This repository is split into the following subfolders which contain different portions of the project. Descriptions of each file contained in these folders are given the corresponding subsection below.
Analysis
This folder, empty in the archive file, is used to save summary tables during some steps of data processing. We have included it for easier replication of some portions of the R code in the “Code” folder.
ModelObjects
Files in ~/ModelObjects include variable selection outputs from the VSURF package v. 1.1.0, and Random Forest (RF) model objects developed in the ranger package v. 0.13.1. VSURF objects were used in selecting final variables for RF models, while RF objects were used to predict land cover classes throughout the study area in central Arizona, USA from 1985 to 2020. - VSURF_vegetated.rds: VSURF model selection outputs for the model separating forest from non-forest vegetation - VSURF_forestType.rds: VSURF model selection outputs for the model separating different forest types (mixed conifer, ponderosa pine, pine-oak, and pinyon-juniper) - RFVegetatedMod.rds: Final RF model used to separate forest from non-forest (grass/shrub and bare ground) cover types - RFForestTypeMod.rds: Final RF model used to separate different forest types (mixed conifer, ponderosa pine, pine-oak, pinyon-juniper)
Code
This folder contains all Google Earth Engine (.txt files) and R (.r files) code used in our analyses and in producing figures. Brief descriptions of these scripts are given below, split by subfolder. To repeat any of these analyses, make sure that “PrTo_LandscapeChange.Rproj” is open in a new R session. This R project file works in conjunction with the “here” package to read in datasets with relative path names for repeatability on different computers and operating systems.
Step1-Processing
- Step1a-LandTrendrFunctions.txt: Creates functions to extract Landsat imagery within an area of interest, harmonize Landsat 8/9 (OLI) to Landsat 5 (TM) equivalents, and perform spatial and temporal segmentation to create Landsat-derived predictors of annual land cover.

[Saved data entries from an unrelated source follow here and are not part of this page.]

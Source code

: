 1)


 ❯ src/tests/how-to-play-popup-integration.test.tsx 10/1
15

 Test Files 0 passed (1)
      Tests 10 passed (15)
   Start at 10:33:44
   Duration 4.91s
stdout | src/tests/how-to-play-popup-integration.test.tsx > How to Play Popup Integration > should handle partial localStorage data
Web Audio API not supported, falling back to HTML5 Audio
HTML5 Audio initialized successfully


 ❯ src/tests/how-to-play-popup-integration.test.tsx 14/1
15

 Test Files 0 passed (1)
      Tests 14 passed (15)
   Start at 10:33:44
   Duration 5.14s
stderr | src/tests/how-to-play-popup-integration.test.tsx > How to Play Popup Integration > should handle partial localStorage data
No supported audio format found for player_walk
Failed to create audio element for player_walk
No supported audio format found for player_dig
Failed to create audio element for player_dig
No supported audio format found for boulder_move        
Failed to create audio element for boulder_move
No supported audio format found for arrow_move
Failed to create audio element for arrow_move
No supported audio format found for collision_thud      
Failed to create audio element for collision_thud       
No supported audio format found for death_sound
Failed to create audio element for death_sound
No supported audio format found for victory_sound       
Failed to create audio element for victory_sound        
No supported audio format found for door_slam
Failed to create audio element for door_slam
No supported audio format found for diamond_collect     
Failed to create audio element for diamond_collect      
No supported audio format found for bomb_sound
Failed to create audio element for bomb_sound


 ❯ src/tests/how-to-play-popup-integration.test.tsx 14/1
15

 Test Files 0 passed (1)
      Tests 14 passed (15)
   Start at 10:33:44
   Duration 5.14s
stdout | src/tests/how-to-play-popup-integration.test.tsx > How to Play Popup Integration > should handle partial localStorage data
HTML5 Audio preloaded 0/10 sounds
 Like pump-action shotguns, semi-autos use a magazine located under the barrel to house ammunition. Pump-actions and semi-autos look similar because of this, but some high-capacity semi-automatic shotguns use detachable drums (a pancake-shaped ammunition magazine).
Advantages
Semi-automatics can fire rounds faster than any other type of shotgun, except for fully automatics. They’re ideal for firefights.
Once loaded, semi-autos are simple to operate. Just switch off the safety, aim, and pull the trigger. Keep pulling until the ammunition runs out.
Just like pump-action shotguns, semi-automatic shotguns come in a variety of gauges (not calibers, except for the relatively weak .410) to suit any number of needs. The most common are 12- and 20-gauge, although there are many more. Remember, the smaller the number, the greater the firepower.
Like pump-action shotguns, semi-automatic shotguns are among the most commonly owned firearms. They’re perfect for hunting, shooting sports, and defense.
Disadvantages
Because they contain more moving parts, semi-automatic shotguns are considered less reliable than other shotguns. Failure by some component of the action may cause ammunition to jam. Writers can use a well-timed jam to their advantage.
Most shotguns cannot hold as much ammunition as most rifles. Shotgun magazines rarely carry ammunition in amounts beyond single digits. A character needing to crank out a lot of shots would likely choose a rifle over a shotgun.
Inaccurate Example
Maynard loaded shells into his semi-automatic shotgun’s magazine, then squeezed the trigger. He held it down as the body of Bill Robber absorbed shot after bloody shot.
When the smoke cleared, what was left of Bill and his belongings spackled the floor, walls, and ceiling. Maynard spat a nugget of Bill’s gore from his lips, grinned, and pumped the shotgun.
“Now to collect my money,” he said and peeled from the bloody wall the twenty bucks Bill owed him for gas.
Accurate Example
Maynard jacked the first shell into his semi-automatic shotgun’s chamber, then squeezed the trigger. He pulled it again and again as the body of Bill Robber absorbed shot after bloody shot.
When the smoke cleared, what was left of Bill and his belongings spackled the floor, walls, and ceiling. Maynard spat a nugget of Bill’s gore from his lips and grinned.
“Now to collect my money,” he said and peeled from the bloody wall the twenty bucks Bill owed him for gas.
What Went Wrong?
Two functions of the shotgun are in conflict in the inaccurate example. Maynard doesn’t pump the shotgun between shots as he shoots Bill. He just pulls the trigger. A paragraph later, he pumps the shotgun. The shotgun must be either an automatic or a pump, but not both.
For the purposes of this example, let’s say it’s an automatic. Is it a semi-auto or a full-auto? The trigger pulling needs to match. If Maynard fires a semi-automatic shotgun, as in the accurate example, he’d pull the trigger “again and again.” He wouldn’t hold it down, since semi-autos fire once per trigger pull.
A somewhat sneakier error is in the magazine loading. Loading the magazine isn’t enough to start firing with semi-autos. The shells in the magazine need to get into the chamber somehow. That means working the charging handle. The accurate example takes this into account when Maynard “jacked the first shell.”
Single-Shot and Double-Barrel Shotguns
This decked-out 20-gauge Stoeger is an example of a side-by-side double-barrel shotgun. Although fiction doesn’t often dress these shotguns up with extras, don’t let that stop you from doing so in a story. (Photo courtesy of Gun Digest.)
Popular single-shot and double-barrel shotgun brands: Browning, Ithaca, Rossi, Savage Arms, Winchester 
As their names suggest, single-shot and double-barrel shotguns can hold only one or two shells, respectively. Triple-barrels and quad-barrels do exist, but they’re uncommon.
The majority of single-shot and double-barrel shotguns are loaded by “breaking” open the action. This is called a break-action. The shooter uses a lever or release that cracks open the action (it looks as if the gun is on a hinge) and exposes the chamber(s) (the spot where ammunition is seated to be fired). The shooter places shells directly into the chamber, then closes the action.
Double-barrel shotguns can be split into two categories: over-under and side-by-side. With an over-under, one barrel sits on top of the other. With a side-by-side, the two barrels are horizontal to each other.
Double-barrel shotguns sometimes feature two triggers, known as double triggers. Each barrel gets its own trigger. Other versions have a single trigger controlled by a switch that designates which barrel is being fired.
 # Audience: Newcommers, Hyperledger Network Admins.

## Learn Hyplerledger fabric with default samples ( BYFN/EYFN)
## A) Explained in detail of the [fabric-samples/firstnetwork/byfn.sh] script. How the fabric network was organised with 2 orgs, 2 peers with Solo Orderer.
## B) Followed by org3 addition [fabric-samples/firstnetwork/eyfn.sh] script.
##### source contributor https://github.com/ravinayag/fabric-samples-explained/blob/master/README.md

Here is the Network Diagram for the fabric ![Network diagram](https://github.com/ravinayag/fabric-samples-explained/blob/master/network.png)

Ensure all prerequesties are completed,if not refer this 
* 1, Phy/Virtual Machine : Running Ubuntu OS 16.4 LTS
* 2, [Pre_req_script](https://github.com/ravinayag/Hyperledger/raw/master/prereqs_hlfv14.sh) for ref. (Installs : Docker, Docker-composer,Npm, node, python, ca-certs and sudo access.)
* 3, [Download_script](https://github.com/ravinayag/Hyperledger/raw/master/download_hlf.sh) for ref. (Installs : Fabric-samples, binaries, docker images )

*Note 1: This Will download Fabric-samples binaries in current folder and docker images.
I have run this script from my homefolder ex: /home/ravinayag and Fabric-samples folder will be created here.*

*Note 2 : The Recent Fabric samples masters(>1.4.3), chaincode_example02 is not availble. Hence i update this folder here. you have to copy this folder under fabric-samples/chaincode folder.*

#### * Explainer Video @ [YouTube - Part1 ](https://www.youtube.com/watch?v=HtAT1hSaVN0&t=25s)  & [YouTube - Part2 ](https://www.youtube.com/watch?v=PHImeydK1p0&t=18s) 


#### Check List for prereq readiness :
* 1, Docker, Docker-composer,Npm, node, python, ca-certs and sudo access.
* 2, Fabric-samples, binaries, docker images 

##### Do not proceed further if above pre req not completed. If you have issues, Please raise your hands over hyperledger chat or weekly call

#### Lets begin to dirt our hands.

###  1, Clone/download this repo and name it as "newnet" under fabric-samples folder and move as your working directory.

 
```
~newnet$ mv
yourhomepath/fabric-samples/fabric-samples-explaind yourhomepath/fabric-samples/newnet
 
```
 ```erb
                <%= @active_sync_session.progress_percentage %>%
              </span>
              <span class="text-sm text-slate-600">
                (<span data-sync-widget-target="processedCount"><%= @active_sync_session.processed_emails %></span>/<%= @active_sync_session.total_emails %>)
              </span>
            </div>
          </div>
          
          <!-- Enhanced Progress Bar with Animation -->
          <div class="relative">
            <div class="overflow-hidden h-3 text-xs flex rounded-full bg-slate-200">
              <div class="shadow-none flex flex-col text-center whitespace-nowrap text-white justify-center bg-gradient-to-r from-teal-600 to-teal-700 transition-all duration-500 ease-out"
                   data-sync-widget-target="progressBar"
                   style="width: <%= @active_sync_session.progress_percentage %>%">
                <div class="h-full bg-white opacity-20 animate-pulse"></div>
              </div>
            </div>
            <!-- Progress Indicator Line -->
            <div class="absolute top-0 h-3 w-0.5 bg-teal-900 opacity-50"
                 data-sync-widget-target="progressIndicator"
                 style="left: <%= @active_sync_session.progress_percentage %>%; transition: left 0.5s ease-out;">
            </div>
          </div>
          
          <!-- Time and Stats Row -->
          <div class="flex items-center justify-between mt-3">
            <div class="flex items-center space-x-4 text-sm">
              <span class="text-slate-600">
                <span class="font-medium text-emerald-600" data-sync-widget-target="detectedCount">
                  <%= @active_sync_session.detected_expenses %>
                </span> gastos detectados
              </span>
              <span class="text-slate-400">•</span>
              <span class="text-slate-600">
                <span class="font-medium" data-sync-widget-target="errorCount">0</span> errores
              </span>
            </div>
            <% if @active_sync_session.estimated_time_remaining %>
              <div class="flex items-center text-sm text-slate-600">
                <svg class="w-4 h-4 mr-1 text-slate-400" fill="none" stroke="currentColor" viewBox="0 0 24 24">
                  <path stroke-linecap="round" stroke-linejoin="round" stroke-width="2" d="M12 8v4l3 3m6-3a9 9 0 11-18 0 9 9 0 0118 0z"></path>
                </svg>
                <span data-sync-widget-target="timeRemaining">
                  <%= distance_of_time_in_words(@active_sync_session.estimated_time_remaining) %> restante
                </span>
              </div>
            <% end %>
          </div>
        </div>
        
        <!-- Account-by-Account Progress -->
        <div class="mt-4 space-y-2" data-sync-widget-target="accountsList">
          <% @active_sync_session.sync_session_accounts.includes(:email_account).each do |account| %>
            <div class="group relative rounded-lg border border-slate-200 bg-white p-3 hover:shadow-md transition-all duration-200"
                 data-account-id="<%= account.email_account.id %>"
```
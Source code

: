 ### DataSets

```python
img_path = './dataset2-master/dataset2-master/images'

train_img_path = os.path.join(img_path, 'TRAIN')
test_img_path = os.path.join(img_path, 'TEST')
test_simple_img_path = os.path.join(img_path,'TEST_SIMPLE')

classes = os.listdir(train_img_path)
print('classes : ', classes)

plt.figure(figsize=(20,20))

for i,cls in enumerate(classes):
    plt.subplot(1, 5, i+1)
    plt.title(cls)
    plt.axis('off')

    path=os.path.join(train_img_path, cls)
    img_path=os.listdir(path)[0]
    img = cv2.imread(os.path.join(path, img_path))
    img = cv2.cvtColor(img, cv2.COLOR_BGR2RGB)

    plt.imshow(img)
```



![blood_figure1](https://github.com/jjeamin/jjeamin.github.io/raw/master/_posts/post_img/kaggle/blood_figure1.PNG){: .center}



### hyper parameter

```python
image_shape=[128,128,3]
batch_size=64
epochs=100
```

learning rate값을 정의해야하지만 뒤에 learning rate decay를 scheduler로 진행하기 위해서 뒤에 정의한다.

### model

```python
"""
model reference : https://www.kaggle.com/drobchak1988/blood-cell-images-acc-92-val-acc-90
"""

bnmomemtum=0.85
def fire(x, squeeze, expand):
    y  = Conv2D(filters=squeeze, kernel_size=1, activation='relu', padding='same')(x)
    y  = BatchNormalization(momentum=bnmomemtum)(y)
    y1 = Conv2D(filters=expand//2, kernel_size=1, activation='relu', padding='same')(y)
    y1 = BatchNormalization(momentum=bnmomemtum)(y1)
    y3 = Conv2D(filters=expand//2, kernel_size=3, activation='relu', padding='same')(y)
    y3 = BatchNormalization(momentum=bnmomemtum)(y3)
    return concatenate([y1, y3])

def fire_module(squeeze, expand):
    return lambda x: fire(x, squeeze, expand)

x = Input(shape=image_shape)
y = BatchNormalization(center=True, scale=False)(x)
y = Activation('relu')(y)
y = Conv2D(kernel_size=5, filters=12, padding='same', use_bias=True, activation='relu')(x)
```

- Step1b-LandTrendrLayerCreation.txt: Uses functions defined in “Step1a…” to develop seasonal Landsat composites for predictions of annual land cover.
- Step1c-GetElevHliTpi.txt: Uses 10-m digital elevation models to extract elevation and topographic position index (TPI) throughout the study area and obtains the CHILI dataset of Theobald et al. (2015)
- Step1d-FireSeverity.txt: Uses fire perimeter dataset found in “Data/Fires/AllFires.shp” to calculate RdNBR with a phenology offset following methods in Parks et al. (2018).
- Step1e-GetFDSI.R: Uses PRISM data from the study area to calculate the Forest Drought Stress Index (FDSI) following Williams et al. (2012), an indicator of moisture stress and tree growth potential in Southwestern forests.
- Step1f-GetBBData.R: Extracts data from Hicke et al. (2020), derived from USFS aerial detection surveys, to get estimates of bark beetle-caused tree mortality in each year (1997-2018), aggregated across different agent and tree host combinations.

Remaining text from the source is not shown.